- **TASK STATEMENT**
Could you filter the records below down to the lines that include the word "String"?

== DATA PROVIDED ==

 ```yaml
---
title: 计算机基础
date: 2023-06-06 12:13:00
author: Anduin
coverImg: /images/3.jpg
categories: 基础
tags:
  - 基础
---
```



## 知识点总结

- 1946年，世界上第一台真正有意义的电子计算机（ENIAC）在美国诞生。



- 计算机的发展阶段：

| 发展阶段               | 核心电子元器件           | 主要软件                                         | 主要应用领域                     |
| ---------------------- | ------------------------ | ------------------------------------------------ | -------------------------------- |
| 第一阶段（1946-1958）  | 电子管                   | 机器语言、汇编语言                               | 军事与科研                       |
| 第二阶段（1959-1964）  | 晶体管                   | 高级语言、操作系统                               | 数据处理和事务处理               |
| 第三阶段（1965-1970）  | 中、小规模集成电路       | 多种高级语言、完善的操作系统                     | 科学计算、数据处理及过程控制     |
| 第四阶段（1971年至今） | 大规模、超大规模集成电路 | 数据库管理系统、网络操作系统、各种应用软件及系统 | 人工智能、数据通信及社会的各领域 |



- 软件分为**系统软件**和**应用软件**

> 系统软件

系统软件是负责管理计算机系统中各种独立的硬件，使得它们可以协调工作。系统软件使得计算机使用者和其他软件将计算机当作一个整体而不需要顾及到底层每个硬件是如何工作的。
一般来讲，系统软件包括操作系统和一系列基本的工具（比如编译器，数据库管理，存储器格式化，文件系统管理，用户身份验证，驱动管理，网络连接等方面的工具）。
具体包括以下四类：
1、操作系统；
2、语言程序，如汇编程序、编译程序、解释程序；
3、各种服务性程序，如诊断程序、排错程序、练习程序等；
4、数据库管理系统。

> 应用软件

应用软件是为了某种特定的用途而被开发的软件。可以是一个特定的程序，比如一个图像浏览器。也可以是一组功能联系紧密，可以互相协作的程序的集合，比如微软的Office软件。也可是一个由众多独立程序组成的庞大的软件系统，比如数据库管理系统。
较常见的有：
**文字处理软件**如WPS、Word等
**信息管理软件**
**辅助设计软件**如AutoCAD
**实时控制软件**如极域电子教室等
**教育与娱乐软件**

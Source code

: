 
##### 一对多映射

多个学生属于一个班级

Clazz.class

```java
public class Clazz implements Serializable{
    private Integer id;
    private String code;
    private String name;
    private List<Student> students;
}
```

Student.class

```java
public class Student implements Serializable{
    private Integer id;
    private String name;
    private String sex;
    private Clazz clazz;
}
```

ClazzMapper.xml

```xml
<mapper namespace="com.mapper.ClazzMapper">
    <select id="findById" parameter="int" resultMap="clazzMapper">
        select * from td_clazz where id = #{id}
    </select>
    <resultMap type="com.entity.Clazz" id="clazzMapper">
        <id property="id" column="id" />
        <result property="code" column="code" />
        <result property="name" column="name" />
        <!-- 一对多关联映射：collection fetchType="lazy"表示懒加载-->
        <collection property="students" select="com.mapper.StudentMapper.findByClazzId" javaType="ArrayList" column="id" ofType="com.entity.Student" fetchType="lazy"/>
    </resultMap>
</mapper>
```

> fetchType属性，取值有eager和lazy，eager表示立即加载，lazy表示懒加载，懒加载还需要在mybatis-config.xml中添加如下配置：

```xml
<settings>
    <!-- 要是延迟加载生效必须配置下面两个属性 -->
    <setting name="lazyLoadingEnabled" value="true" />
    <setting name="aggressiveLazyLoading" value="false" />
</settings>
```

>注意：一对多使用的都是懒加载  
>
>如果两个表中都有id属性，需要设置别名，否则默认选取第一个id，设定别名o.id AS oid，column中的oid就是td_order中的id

===

- **ANSWER**
    private String code;
    private String name;
    private String name;
    private String sex;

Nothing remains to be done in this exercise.